Live Transcription in Live Streams (HLS)
This is a guide to enable live transcription for your live streams. This feature is currently in Beta.
Getting Started
100ms is excited to offer auto-generated live transcription in English. The following flowchart illustrates the entire workflow of 100ms live transcription.
Note that the live transcription is only supported for the live streams' audience (consuming via HLS). It doesn’t appear for the webRTC viewers.
Enabling and Configuring Live Transcription
Creating a new template
- On the 100ms Dashboard, click on ‘Create Template’.
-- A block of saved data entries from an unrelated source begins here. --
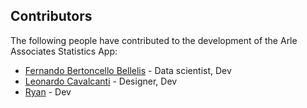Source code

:## Contributors

The following people have contributed to the development of the Arle Associates Statistics App:

- [Fernando Bertoncello Bellelis](https://github.com/nandobb1411) - Data scientist, Dev
- [Leonardo Cavalcanti](https://github.com/leohcavalcanti) - Designer, Dev
- [Ryan](https://github.com/ryanpereirax) - Dev
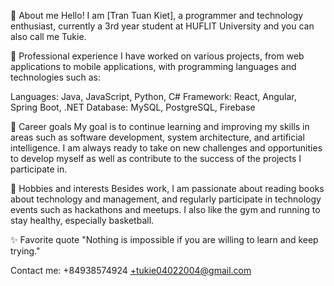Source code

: 👋 About me
Hello! I am [Tran Tuan Kiet], a programmer and technology enthusiast, currently a 3rd year student at HUFLIT University and you can also call me Tukie.

💼 Professional experience
I have worked on various projects, from web applications to mobile applications, with programming languages ​​and technologies such as:

Languages: Java, JavaScript, Python, C#
Framework: React, Angular, Spring Boot, .NET
Database: MySQL, PostgreSQL, Firebase

🎯 Career goals
My goal is to continue learning and improving my skills in areas such as software development, system architecture, and artificial intelligence. I am always ready to take on new challenges and opportunities to develop myself as well as contribute to the success of the projects I participate in.

🌱 Hobbies and interests
Besides work, I am passionate about reading books about technology and management, and regularly participate in technology events such as hackathons and meetups. I also like the gym and running to stay healthy, especially basketball.

✨ Favorite quote
"Nothing is impossible if you are willing to learn and keep trying."

Contact me: +84938574924
            +tukie04022004@gmail.com
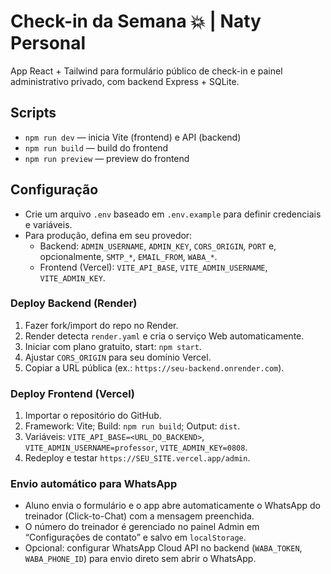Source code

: # Check-in da Semana 💥 | Naty Personal

App React + Tailwind para formulário público de check-in e painel administrativo privado, com backend Express + SQLite.

## Scripts

- `npm run dev` — inicia Vite (frontend) e API (backend)
- `npm run build` — build do frontend
- `npm run preview` — preview do frontend

## Configuração

- Crie um arquivo `.env` baseado em `.env.example` para definir credenciais e variáveis.
- Para produção, defina em seu provedor:
  - Backend: `ADMIN_USERNAME`, `ADMIN_KEY`, `CORS_ORIGIN`, `PORT` e, opcionalmente, `SMTP_*`, `EMAIL_FROM`, `WABA_*`.
  - Frontend (Vercel): `VITE_API_BASE`, `VITE_ADMIN_USERNAME`, `VITE_ADMIN_KEY`.

### Deploy Backend (Render)

1. Fazer fork/import do repo no Render.
2. Render detecta `render.yaml` e cria o serviço Web automaticamente.
3. Iniciar com plano gratuito, start: `npm start`.
4. Ajustar `CORS_ORIGIN` para seu domínio Vercel.
5. Copiar a URL pública (ex.: `https://seu-backend.onrender.com`).

### Deploy Frontend (Vercel)

1. Importar o repositório do GitHub.
2. Framework: Vite; Build: `npm run build`; Output: `dist`.
3. Variáveis: `VITE_API_BASE=<URL_DO_BACKEND>`, `VITE_ADMIN_USERNAME=professor`, `VITE_ADMIN_KEY=0808`.
4. Redeploy e testar `https://SEU_SITE.vercel.app/admin`.

### Envio automático para WhatsApp

- Aluno envia o formulário e o app abre automaticamente o WhatsApp do treinador (Click-to-Chat) com a mensagem preenchida.
- O número do treinador é gerenciado no painel Admin em “Configurações de contato” e salvo em `localStorage`.
- Opcional: configurar WhatsApp Cloud API no backend (`WABA_TOKEN`, `WABA_PHONE_ID`) para envio direto sem abrir o WhatsApp.
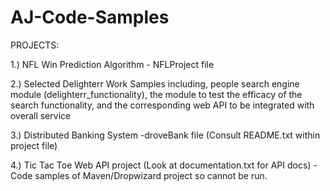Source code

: # AJ-Code-Samples

PROJECTS:

1.) NFL Win Prediction Algorithm - NFLProject file

2.) Selected Delighterr Work Samples including, people search engine module (delighterr_functionality), 
    the module to test the efficacy of the search functionality, and the corresponding web API to be integrated with overall
    service
      
3.) Distributed Banking System -droveBank file (Consult README.txt within project file)
      
4.) Tic Tac Toe Web API project (Look at documentation.txt for API docs)
        -Code samples of Maven/Dropwizard project so cannot be run. 


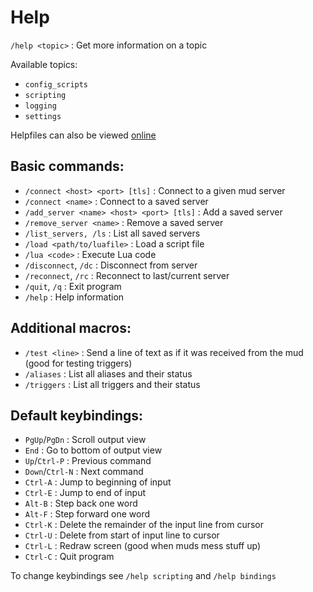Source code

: # Help

`/help <topic>`               : Get more information on a topic

Available topics:

- `config_scripts`
- `scripting`
- `logging`
- `settings`

Helpfiles can also be viewed [online](https://github.com/LiquidityC/Blightmud/tree/master/resources/help)

## Basic commands:

- `/connect <host> <port> [tls]`                : Connect to a given mud server
- `/connect <name>`                             : Connect to a saved server
- `/add_server <name> <host> <port> [tls]`      : Add a saved server
- `/remove_server <name>`                       : Remove a saved server
- `/list_servers, /ls`                          : List all saved servers
- `/load <path/to/luafile>`                     : Load a script file
- `/lua <code>`                                 : Execute Lua code
- `/disconnect`, `/dc`                            : Disconnect from server
- `/reconnect`, `/rc`                             : Reconnect to last/current server
- `/quit`, `/q`                                   : Exit program
- `/help`                                       : Help information

## Additional macros:

- `/test <line>`    : Send a line of text as if it was received from the mud (good for testing triggers)
- `/aliases`        : List all aliases and their status
- `/triggers`       : List all triggers and their status

## Default keybindings:

- `PgUp`/`PgDn`      : Scroll output view
- `End`              : Go to bottom of output view
- `Up`/`Ctrl-P`      : Previous command
- `Down`/`Ctrl-N`    : Next command
- `Ctrl-A`           : Jump to beginning of input
- `Ctrl-E`           : Jump to end of input
- `Alt-B`            : Step back one word
- `Alt-F`            : Step forward one word
- `Ctrl-K`           : Delete the remainder of the input line from cursor
- `Ctrl-U`           : Delete from start of input line to cursor
- `Ctrl-L`           : Redraw screen (good when muds mess stuff up)
- `Ctrl-C`           : Quit program

To change keybindings see `/help scripting` and `/help bindings`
- Select ‘Live Streaming’ as your use-case and click on ‘Configure’.
-
Configure the template by answering the set of questions on the first screen and click 'Select Add-ons'.
-
Select 'Yes' to the question 'Do you require live transcription for your live streams?'.
-
Deploy the template and proceed further. On the final screen, use the different roles available to experience the
Read up more on the live streaming experience here.
Editing an existing template
-
Go to the template configuration
-
Click on ‘Transcription (Beta)’ tab.
-
Enable ‘Live Transcription’ toggle.
Live stream can be started using the Live Streaming REST API, 100ms SDK or through 100ms Prebuilt.
Advanced Configuration
There are two advanced configuration that are currently offered.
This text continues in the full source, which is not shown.